English captain Thomas Hunt in 1614 called on several ports in New
England pretending to seek trade. Instead he seized about 30 Indians and sold them as slaves in Spain.
30
(Alvin M. Josephy, Jr., in
Chapter 3
of
500 Nations
described many more Spanish atrocities.)

Historians do not dispute these atrocities. Neither do they dispute the hard-to-believe atrocities committed by settlers and Indians after 1614. One commentator has said, “The degree of violence that was woven into the texture of early frontier life fairly boggles the mind of our, in some ways, far more delicate age.”
31
Atrocities were a vice shared by settlers and Indians alike, although there sometimes is disagreement as to who started the dispute that led to an atrocity.

Indian and settler atrocities are presented together here, usually in chronological order. Deaths from Indian atrocities are summarized in Appendix B; deaths from settler atrocities in Appendix C. The figures for numbers of deaths are conservative because not all deaths are known and because such deaths are frequently not reported. For example, if it was said the soldiers shot “Indians,” only 2 deaths are counted, and if the report was that the Indians scalped “many settlers,” only 3 deaths are counted, even though the context indicated that there possibly were many more.

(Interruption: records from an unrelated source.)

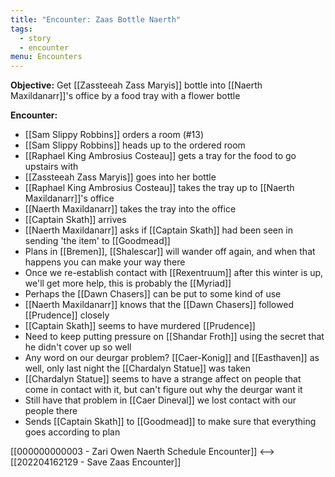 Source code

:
 ```yaml
---
title: "Encounter: Zaas Bottle Naerth"
tags:
  - story
  - encounter
menu: Encounters
---
```

**Objective:** Get [[Zassteeah Zass Maryis]] bottle into [[Naerth Maxildanarr]]'s office by a food tray with a flower bottle

**Encounter:**
- [[Sam Slippy Robbins]] orders a room (#13)
- [[Sam Slippy Robbins]] heads up to the ordered room
- [[Raphael King Ambrosius Costeau]] gets a tray for the food to go upstairs with
- [[Zassteeah Zass Maryis]] goes into her bottle
- [[Raphael King Ambrosius Costeau]] takes the tray up to [[Naerth Maxildanarr]]'s office
- [[Naerth Maxildanarr]] takes the tray into the office
- [[Captain Skath]] arrives
- [[Naerth Maxildanarr]] asks if [[Captain Skath]] had been seen in sending 'the item' to [[Goodmead]]
- Plans in [[Bremen]], [[Shalescar]] will wander off again, and when that happens you can make your way there
- Once we re-establish contact with [[Rexentruum]] after this winter is up, we'll get more help, this is probably the [[Myriad]]
- Perhaps the [[Dawn Chasers]] can be put to some kind of use
- [[Naerth Maxildanarr]] knows that the [[Dawn Chasers]] followed [[Prudence]] closely
- [[Captain Skath]] seems to have murdered [[Prudence]]
- Need to keep putting pressure on [[Shandar Froth]] using the secret that he didn't cover up so well
- Any word on our deurgar problem? [[Caer-Konig]] and [[Easthaven]] as well, only last night the [[Chardalyn Statue]] was taken
- [[Chardalyn Statue]] seems to have a strange affect on people that come in contact with it, but can't figure out why the deurgar want it
- Still have that problem in [[Caer Dineval]] we lost contact with our people there
- Sends [[Captain Skath]] to [[Goodmead]] to make sure that everything goes according to plan

[[000000000003 - Zari Owen Naerth Schedule Encounter]] <--> [[202204162129 - Save Zaas Encounter]] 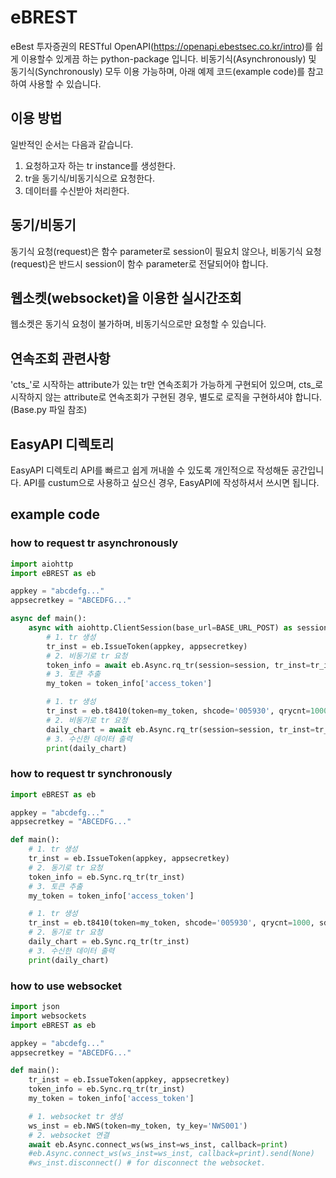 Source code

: # eBREST
eBest 투자증권의 RESTful OpenAPI(https://openapi.ebestsec.co.kr/intro)를 쉽게 이용할수 있게끔 하는 python-package 입니다.
비동기식(Asynchronously) 및 동기식(Synchronously) 모두 이용 가능하며, 
아래 예제 코드(example code)를 참고하여 사용할 수 있습니다.

## 이용 방법
일반적인 순서는 다음과 같습니다.
1. 요청하고자 하는 tr instance를 생성한다.
2. tr을 동기식/비동기식으로 요청한다.
3. 데이터를 수신받아 처리한다.

## 동기/비동기
동기식 요청(request)은 함수 parameter로 session이 필요치 않으나, 
비동기식 요청(request)은 반드시 session이 함수 parameter로 전달되어야 합니다.

## 웹소켓(websocket)을 이용한 실시간조회
웹소켓은 동기식 요청이 불가하며, 비동기식으로만 요청할 수 있습니다.

## 연속조회 관련사항
'cts_'로 시작하는 attribute가 있는 tr만 연속조회가 가능하게 구현되어 있으며,
cts_로 시작하지 않는 attribute로 연속조회가 구현된 경우, 별도로 로직을 구현하셔야 합니다. (Base.py 파일 참조)

## EasyAPI 디렉토리
EasyAPI 디렉토리 API를 빠르고 쉽게 꺼내쓸 수 있도록 개인적으로 작성해둔 공간입니다.
API를 custum으로 사용하고 싶으신 경우, EasyAPI에 작성하셔서 쓰시면 됩니다.


## example code
### how to request tr asynchronously
```python
import aiohttp
import eBREST as eb

appkey = "abcdefg..."
appsecretkey = "ABCEDFG..."

async def main():
    async with aiohttp.ClientSession(base_url=BASE_URL_POST) as session:
        # 1. tr 생성
        tr_inst = eb.IssueToken(appkey, appsecretkey)
        # 2. 비동기로 tr 요청
        token_info = await eb.Async.rq_tr(session=session, tr_inst=tr_inst)
        # 3. 토큰 추출
        my_token = token_info['access_token']

        # 1. tr 생성
        tr_inst = eb.t8410(token=my_token, shcode='005930', qrycnt=1000, sdate='20200101', edate='20230926')
        # 2. 비동기로 tr 요청
        daily_chart = await eb.Async.rq_tr(session=session, tr_inst=tr_inst)
        # 3. 수신한 데이터 출력
        print(daily_chart)
```


### how to request tr synchronously

```python
import eBREST as eb

appkey = "abcdefg..."
appsecretkey = "ABCEDFG..."

def main():
    # 1. tr 생성
    tr_inst = eb.IssueToken(appkey, appsecretkey)
    # 2. 동기로 tr 요청
    token_info = eb.Sync.rq_tr(tr_inst)
    # 3. 토큰 추출
    my_token = token_info['access_token']

    # 1. tr 생성
    tr_inst = eb.t8410(token=my_token, shcode='005930', qrycnt=1000, sdate='20200101', edate='20230926')
    # 2. 동기로 tr 요청
    daily_chart = eb.Sync.rq_tr(tr_inst)
    # 3. 수신한 데이터 출력
    print(daily_chart)
```

### how to use websocket

```python
import json
import websockets
import eBREST as eb

appkey = "abcdefg..."
appsecretkey = "ABCEDFG..."

def main():
    tr_inst = eb.IssueToken(appkey, appsecretkey)
    token_info = eb.Sync.rq_tr(tr_inst)
    my_token = token_info['access_token']

    # 1. websocket tr 생성
    ws_inst = eb.NWS(token=my_token, ty_key='NWS001')
    # 2. websocket 연결
    await eb.Async.connect_ws(ws_inst=ws_inst, callback=print)
    #eb.Async.connect_ws(ws_inst=ws_inst, callback=print).send(None)
    #ws_inst.disconnect() # for disconnect the websocket.


``` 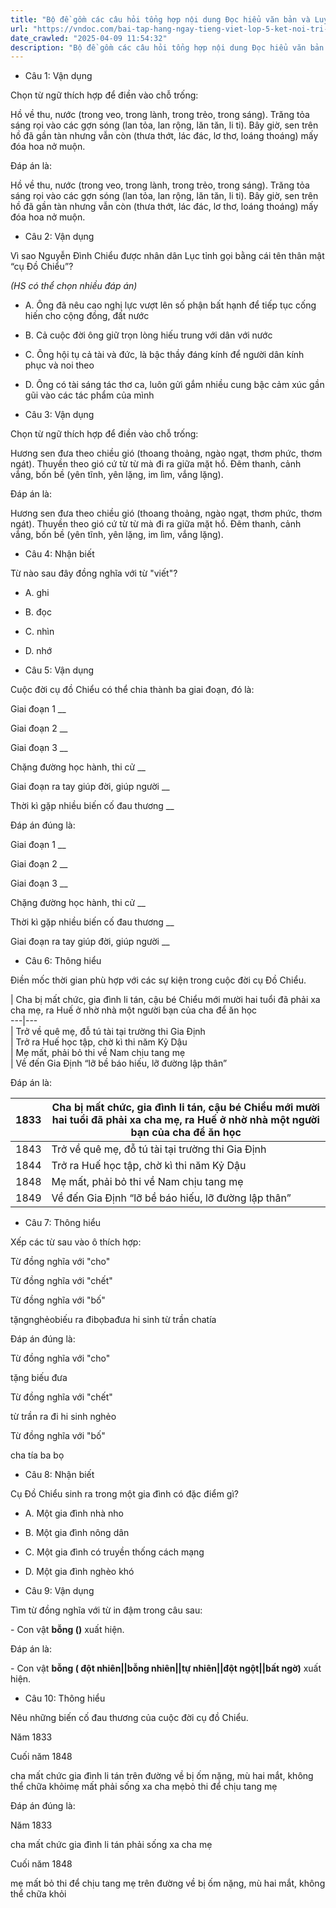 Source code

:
```yaml
---
title: "Bộ đề gồm các câu hỏi tổng hợp nội dung Đọc hiểu văn bản và Luyện từ và câu được học ở Tuần 29 trong chương trình Tiếng Việt lớp 5 Tập 2 Kết nối tri thức."
url: "https://vndoc.com/bai-tap-hang-ngay-tieng-viet-lop-5-ket-noi-tri-thuc-tuan-29-thu-5-337431"
date_crawled: "2025-04-09 11:54:32"
description: "Bộ đề gồm các câu hỏi tổng hợp nội dung Đọc hiểu văn bản và Luyện từ và câu được học ở Tuần 29 trong chương trình Tiếng Việt lớp 5 Tập 2 Kết nối tri thức."
---
```


* Câu 1:  Vận dụng

Chọn từ ngữ thích hợp để điền vào chỗ trống:

Hồ về thu, nước (trong veo, trong lành, trong trẻo, trong sáng). Trăng tỏa sáng rọi vào các gợn sóng (lan tỏa, lan rộng, lăn tăn, li ti). Bây giờ, sen trên hồ đã gần tàn nhưng vẫn còn (thưa thớt, lác đác, lơ thơ, loáng thoáng) mấy đóa hoa nở muộn.

Đáp án là:

Hồ về thu, nước (trong veo, trong lành, trong trẻo, trong sáng). Trăng tỏa sáng rọi vào các gợn sóng (lan tỏa, lan rộng, lăn tăn, li ti). Bây giờ, sen trên hồ đã gần tàn nhưng vẫn còn (thưa thớt, lác đác, lơ thơ, loáng thoáng) mấy đóa hoa nở muộn.

* Câu 2:  Vận dụng

Vì sao Nguyễn Đình Chiểu được nhân dân Lục tỉnh gọi bằng cái tên thân mật “cụ Đồ Chiểu”?

_(HS có thể chọn nhiều đáp án)_

  * A. Ông đã nêu cao nghị lực vượt lên số phận bất hạnh để tiếp tục cống hiến cho cộng đồng, đất nước 
  * B. Cả cuộc đời ông giữ trọn lòng hiếu trung với dân với nước 
  * C. Ông hội tụ cả tài và đức, là bậc thầy đáng kính để người dân kính phục và noi theo 
  * D. Ông có tài sáng tác thơ ca, luôn gửi gắm nhiều cung bậc cảm xúc gần gũi vào các tác phẩm của mình 



* Câu 3:  Vận dụng

Chọn từ ngữ thích hợp để điền vào chỗ trống:

Hương sen đưa theo chiều gió (thoang thoảng, ngào ngạt, thơm phức, thơm ngát). Thuyền theo gió cứ từ từ mà đi ra giữa mặt hồ. Đêm thanh, cảnh vắng, bốn bề (yên tĩnh, yên lặng, im lìm, vắng lặng).

Đáp án là:

Hương sen đưa theo chiều gió (thoang thoảng, ngào ngạt, thơm phức, thơm ngát). Thuyền theo gió cứ từ từ mà đi ra giữa mặt hồ. Đêm thanh, cảnh vắng, bốn bề (yên tĩnh, yên lặng, im lìm, vắng lặng).

* Câu 4:  Nhận biết

Từ nào sau đây đồng nghĩa với từ "viết"?

  * A. ghi 
  * B. đọc 
  * C. nhìn 
  * D. nhớ 



* Câu 5:  Vận dụng

Cuộc đời cụ đồ Chiểu có thể chia thành ba giai đoạn, đó là:

Giai đoạn 1  __

Giai đoạn 2 __

Giai đoạn 3 __

Chặng đường học hành, thi cử __

Giai đoạn ra tay giúp đời, giúp người __

Thời kì gặp nhiều biến cố đau thương __

Đáp án đúng là:

Giai đoạn 1 __

Giai đoạn 2 __

Giai đoạn 3 __

Chặng đường học hành, thi cử __

Thời kì gặp nhiều biến cố đau thương __

Giai đoạn ra tay giúp đời, giúp người __

* Câu 6: Thông hiểu

Điền mốc thời gian phù hợp với các sự kiện trong cuộc đời cụ Đồ Chiểu.

| Cha bị mất chức, gia đình li tán, cậu bé Chiểu mới mười hai tuổi đã phải xa cha mẹ, ra Huế ở nhờ nhà một người bạn của cha để ăn học  
---|---  
| Trở về quê mẹ, đỗ tú tài tại trường thi Gia Định  
| Trở ra Huế học tập, chờ kì thi năm Kỷ Dậu  
| Mẹ mất, phải bỏ thi về Nam chịu tang mẹ  
| Về đến Gia Định “lỡ bề báo hiếu, lỡ đường lập thân”  
  
Đáp án là:

1833| Cha bị mất chức, gia đình li tán, cậu bé Chiểu mới mười hai tuổi đã phải xa cha mẹ, ra Huế ở nhờ nhà một người bạn của cha để ăn học  
---|---  
1843| Trở về quê mẹ, đỗ tú tài tại trường thi Gia Định  
1844| Trở ra Huế học tập, chờ kì thi năm Kỷ Dậu  
1848| Mẹ mất, phải bỏ thi về Nam chịu tang mẹ  
1849| Về đến Gia Định “lỡ bề báo hiếu, lỡ đường lập thân”  
  
* Câu 7:  Thông hiểu

Xếp các từ sau vào ô thích hợp:

Từ đồng nghĩa với "cho"

Từ đồng nghĩa với "chết"

Từ đồng nghĩa với "bố"

tặngnghẻobiếu ra đibọbađưa hi sinh từ trần chatía

Đáp án đúng là:

Từ đồng nghĩa với "cho"

tặng biếu đưa

Từ đồng nghĩa với "chết"

từ trần ra đi hi sinh nghẻo

Từ đồng nghĩa với "bố"

cha tía ba bọ

* Câu 8:  Nhận biết

Cụ Đồ Chiểu sinh ra trong một gia đình có đặc điểm gì?

  * A. Một gia đình nhà nho 
  * B. Một gia đình nông dân 
  * C. Một gia đình có truyền thống cách mạng 
  * D. Một gia đình nghèo khó 



* Câu 9:  Vận dụng

Tìm từ đồng nghĩa với từ in đậm trong câu sau:

\- Con vật **bỗng ()** xuất hiện.

Đáp án là:

\- Con vật **bỗng ( đột nhiên||bỗng nhiên||tự nhiên||đột ngột||bất ngờ)** xuất hiện.

* Câu 10:  Thông hiểu

Nêu những biến cố đau thương của cuộc đời cụ đồ Chiểu.

Năm 1833

Cuối năm 1848

cha mất chức gia đình li tán trên đường về bị ốm nặng, mù hai mắt, không thể chữa khỏimẹ mất phải sống xa cha mẹbỏ thi để chịu tang mẹ

Đáp án đúng là:

Năm 1833

cha mất chức gia đình li tán phải sống xa cha mẹ

Cuối năm 1848

mẹ mất bỏ thi để chịu tang mẹ trên đường về bị ốm nặng, mù hai mắt, không thể chữa khỏi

A good deal of information about Indian atrocities is available from written reports from persons who were captured by the Indians. Some background about these captives and their narratives is useful in evaluating the atrocities described. J. Norman Heard noted that

the tradition of captive-taking goes back to prehistoric times among North American Indians. Centuries before white men came to these shores, captives were taken from neighboring tribes to replenish losses suffered in warfare or to obtain victims to torture in the spirit of revenge.
32

During the French and Indian War alone, perhaps as many as 2,000 American captives were taken to Canada as prisoners by the Indians. (Canada was controlled at the time by the French, who were the Indians’ allies.) “The Indian captivity was a massive historical reality.”
33
Captivity was so common at times that abductions came to be accepted as part of life on the frontier.
34
While the Puritan captives saw the Indians as fiends from hell, the later Quaker captives saw them as savage men in need of enlightenment.
35
Quaker captive Jonathan Dickinson referred to the “cruelly devouring jawes of the inhumane cannibals.”
36

Mary Rowlandson’s narrative is an example of how these captive narratives
reveal Indian characteristics. Others are found in Frederick Drimmer’s book
Captured by the Indians
, which deals with the captivities of James Smith, Thomas Brown, Alexander Henry, Moses Van Campen, John Knight, John Slover, John Tanner, Charles Johnston, John Rodgers Jewitt, Elias Darnell, John W. B. Thompson, Nelson Lee, Lavina Eastlick, and Fanny Kelly. The Smith, Knight, Jewitt, Darnell, and Kelly narratives are firsthand. It is not known whether or not the Henry, Van Campen, Johnston, Lee, or Eastlick narratives are firsthand, and the Slover narrative was told to a Pittsburgh lawyer named Hugh H. Brackenridge. Richard VanDerBeets, in
Held Captive by Indians: Selected Narratives, 1642-1836
, explained how avidly the public took to these stories:

These narratives were tremendously popular, and “first editions are rare today because they were quite literally read to pieces, and most narratives went through a remarkable number of editions.”
37

Although there are claims that some captive narratives were exaggerated, romanticized, mere propaganda, and misrepresented facts, no such claim has been made against any of the narratives relied upon here, so far as can be determined. Gary L. Ebersole, in
Captured by Texts
, analyzed 41 captive narratives, 7 of which are relied upon here: Jewitt, Johnston, Kelly, Lee, Rowlandson, Tanner, and Van Campen. He flatly concluded in his last paragraph, “I have no problem accepting at face value the accounts of the white Indians mentioned above.”